When does the question of ending life become moot? What is a terminal illness? According to the proposed law, it is that “illness, injury, or degeneration of physical or mental condition which causes extreme pain and suffering” and which, “according to reasonable medical opinion, will inevitably cause untimely death”.

In the entire definition, the only condition which can be objectively determined is injury, as there is a fair modicum of subjective judgment involved in arriving at a diagnosis of illness, or a finding of degeneration. Whether pain and suffering are extreme or not would depend upon the pain threshold of the person making the decision, which is generally not the patient but others who know or don’t know the patient. And the facing of this pain and suffering is to be considered unacceptable, when reasonable – and not when expert medical opinion finds that an untimely death is inevitable.

A “reasonable” opinion is operating on probabilities and hence can be wrong. The second kind of terminal illness addressed by the statute does not even seek a medical opinion to diagnose its existence, because that is defined as a persistent and inevitable vegetative condition in which no meaningful existence of life is possible. Once again, one needs to ask the critical question: Meaningless, according to whom?

Difficult questions

In Waiting, the young wife, played by Kalki Koechlin, fears providing consent for a surgery which may make her exercise obsessed husband, Arjun Mathur, a wheelchair user. The other protagonist – in this case an aged husband, played by Naseeruddin Shah, who in turn is fighting for his own wife’s right to live – violently questions this approach. How, he asks, can Kalki’s character presume that her husband valued his physical movement above his life – and would prefer death over some restriction of movement?

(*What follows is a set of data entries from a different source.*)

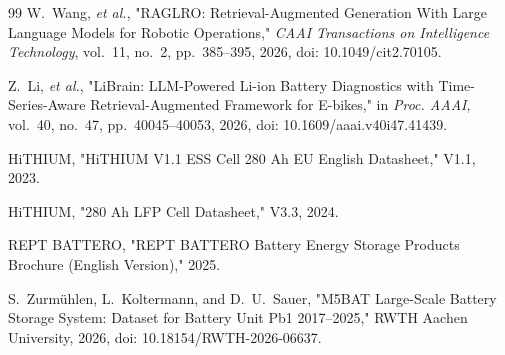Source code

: \begin{thebibliography}{99}
W.~Wang, \emph{et al.},
"RAGLRO: Retrieval-Augmented Generation With Large Language Models for Robotic Operations,"
\emph{CAAI Transactions on Intelligence Technology}, vol.~11, no.~2, pp.~385--395, 2026,
doi: 10.1049/cit2.70105.

Z.~Li, \emph{et al.},
"LiBrain: LLM-Powered Li-ion Battery Diagnostics with Time-Series-Aware Retrieval-Augmented Framework for E-bikes,"
in \emph{Proc. AAAI}, vol.~40, no.~47, pp.~40045--40053, 2026,
doi: 10.1609/aaai.v40i47.41439.

HiTHIUM, "HiTHIUM V1.1 ESS Cell 280 Ah EU English Datasheet," V1.1, 2023.

HiTHIUM, "280 Ah LFP Cell Datasheet," V3.3, 2024.

REPT BATTERO, "REPT BATTERO Battery Energy Storage Products Brochure (English Version)," 2025.

S.~Zurm\"uhlen, L.~Koltermann, and D.~U.~Sauer,
"M5BAT Large-Scale Battery Storage System: Dataset for Battery Unit Pb1 2017--2025,"
RWTH Aachen University, 2026,
doi: 10.18154/RWTH-2026-06637.

\end{thebibliography}
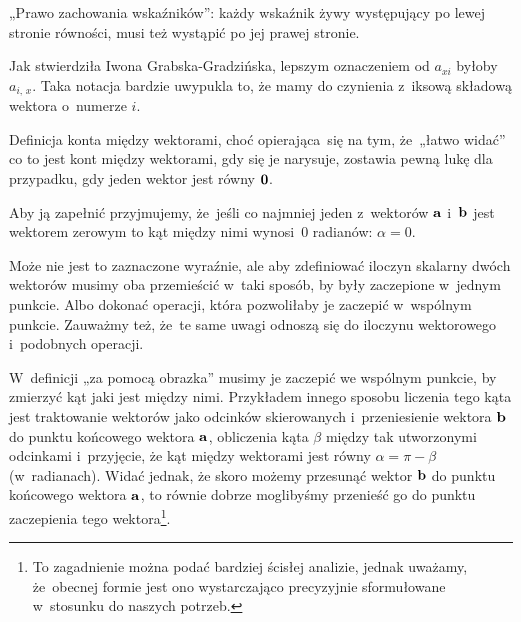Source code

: \documentclass[a4paper,11pt]{article}
\begin{document}
„Prawo zachowania wskaźników”: każdy wskaźnik żywy występujący po lewej
stronie równości, musi też wystąpić po jej prawej stronie.

\vspace{\spaceFour}





\noindent
{} Jak stwierdziła Iwona Grabska-Gradzińska, lepszym
oznaczeniem od $a_{ xi }$ byłoby $a_{ i,\, x }$. Taka notacja bardzie uwypukla
to, że mamy do czynienia z~iksową składową wektora o~numerze $i$.

\vspace{\spaceFour}





\noindent
{} Definicja konta między wektorami, choć opierająca~się na tym,
że~„łatwo widać” co to jest kont między wektorami, gdy się je narysuje,
zostawia pewną lukę dla przypadku, gdy jeden wektor jest równy
$\mathbf{0}$.

Aby ją zapełnić przyjmujemy, że~jeśli co najmniej jeden z~wektorów
$\mathbf{a}$ i~$\mathbf{b}$ jest wektorem zerowym to kąt między nimi
wynosi~$0$ radianów: $\alpha = 0$.

\vspace{\spaceFour}





\noindent
{} Może nie jest to zaznaczone wyraźnie, ale aby zdefiniować iloczyn
skalarny dwóch wektorów musimy oba przemieścić w~taki sposób, by były
zaczepione w~jednym punkcie. Albo dokonać operacji, która pozwoliłaby je
zaczepić w~wspólnym punkcie. Zauważmy też, że~te same uwagi odnoszą się do
iloczynu wektorowego i~podobnych operacji.

W~definicji „za pomocą obrazka” musimy je zaczepić we wspólnym punkcie, by
zmierzyć kąt jaki jest między nimi. Przykładem innego sposobu liczenia tego
kąta jest traktowanie wektorów jako odcinków skierowanych i~przeniesienie
wektora $\mathbf{b}$ do punktu końcowego wektora $\mathbf{a}$, obliczenia kąta
$\beta$ między tak utworzonymi odcinkami i~przyjęcie, że kąt między wektorami
jest równy $\alpha = \pi - \beta$ (w~radianach). Widać jednak, że skoro możemy
przesunąć wektor $\mathbf{b}$ do punktu końcowego wektora $\mathbf{a}$, to
równie dobrze moglibyśmy przenieść go do punktu zaczepienia tego
wektora\footnote{To zagadnienie można podać bardziej ścisłej analizie,
  jednak uważamy, że~obecnej formie jest ono wystarczająco precyzyjnie
  sformułowane w~stosunku do naszych potrzeb.}.
\end{document}
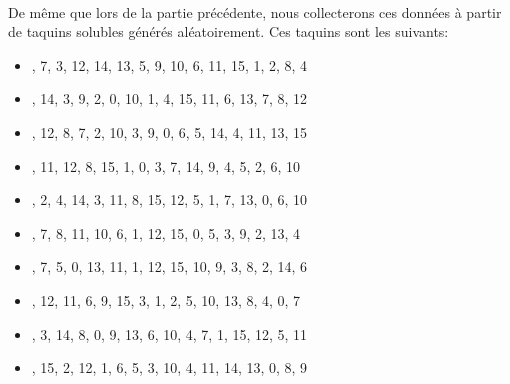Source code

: \documentclass[10pt,a4paper]{report}
\begin{document}
\paragraph{}{De même que lors de la partie précédente, nous collecterons ces données à partir de taquins solubles générés aléatoirement. Ces taquins sont les suivants:}
\begin{itemize}
\item {\ttfamily{},  7,  3, 12, 14, 13,  5,  9, 10,  6, 11, 15,  1,  2,  8,  4\rbrack}
\item {\ttfamily{}, 14,  3,  9,  2,  0, 10,  1,  4, 15, 11,  6, 13,  7,  8, 12\rbrack}
\item {\ttfamily{}, 12,  8,  7,  2, 10,  3,  9,  0,  6,  5, 14,  4, 11, 13, 15\rbrack}
\item {\ttfamily{}, 11, 12,  8, 15,  1,  0,  3,  7, 14,  9,  4,  5,  2,  6, 10\rbrack}
\item {\ttfamily{},  2,  4, 14,  3, 11,  8, 15, 12,  5,  1,  7, 13,  0,  6, 10\rbrack}
\item {\ttfamily{},  7,  8, 11, 10,  6,  1, 12, 15,  0,  5,  3,  9,  2, 13,  4\rbrack}
\item {\ttfamily{},  7,  5,  0, 13, 11,  1, 12, 15, 10,  9,  3,  8,  2, 14,  6\rbrack}
\item {\ttfamily{}, 12, 11,  6,  9, 15,  3,  1,  2,  5, 10, 13,  8,  4,  0,  7\rbrack}
\item {\ttfamily{},  3, 14,  8,  0,  9, 13,  6, 10,  4,  7,  1, 15, 12,  5, 11\rbrack}
\item {\ttfamily{}, 15,  2, 12,  1,  6,  5,  3, 10,  4, 11, 14, 13,  0,  8,  9\rbrack}
\end{itemize}
\end{document}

The film understands that questions of life and death are difficult decisions – they need to be agonised over.The enormity of the decision needs to be understood. This agonising, this sense of loss, the need to ensure that there is no error of judgment is absent from the Draft Bill.

Providing treatment

In direct opposition to the film, the Draft Bill views the action of seeking death devoid of love and concern. It is a duty which can, seemingly, be performed alike by friend or stranger. The Bill permits any near relative, or friend, or guardian, or medical practitioner, or para-medical staff or management of hospital – or any other – to move the High Court asking for treatment to be stopped for any incompetent person or any competent person who has not taken an informed decision. In effect just about anybody can ask for anyone’s treatment to be stopped. A “competent person” is one who is not incompetent. And persons are incompetent if they lack the ability to understand, retain, and process information provided to them to arrive at an informed decision and communicate it.

This proposed legislation on passive euthanasia is most blasé about death. It allows just anyone to seek it – for anyone. Yes, at some places, medical practitioners need to intervene – at others, judges of the High Court need to provide their imprimatur. But as per the Draft Bill, no one need worry about liability, as it indemnifies all those who are involved in the decision of obtaining stoppage of treatment. And so sworn is the legislation to the ceasing of life that it even indemnifies those who deign to provide palliative care to patients between the pulling of the plug and the actual death. Ostensibly, the legislation is being proposed to allow passive euthanasia in order to ease needless pain and suffering borne by patients. With such an objective, palliative care needed to be a duty not a permission of the law.

Yes, the speech of law cannot have the emotion, compassion or concern of the arts but then is it required to be callous, indifferent and cold? Particularly in a country where organ harvesting has been done without so much as by your leave, where persons with disabilities are striving hard to prevent the able-ist majority from determining the meaning and value of their lives. Should we brook such a blithe attitude towards death and dying?

After all, the Supreme Court of India had asked for the recognition of the right to health and treatment in very many more rulings, before it was suggested in the case of Aruna Shanbaug that a law on passive euthanasia may be enacted.

Yes, we should learn to let go when a loved one needs to leave; but should holding of hands not precede the opening of the palm? Should a legislation on the right to universal and equitable health care not precede a statute to cease treatment with its large scale need for medical and legal personnel?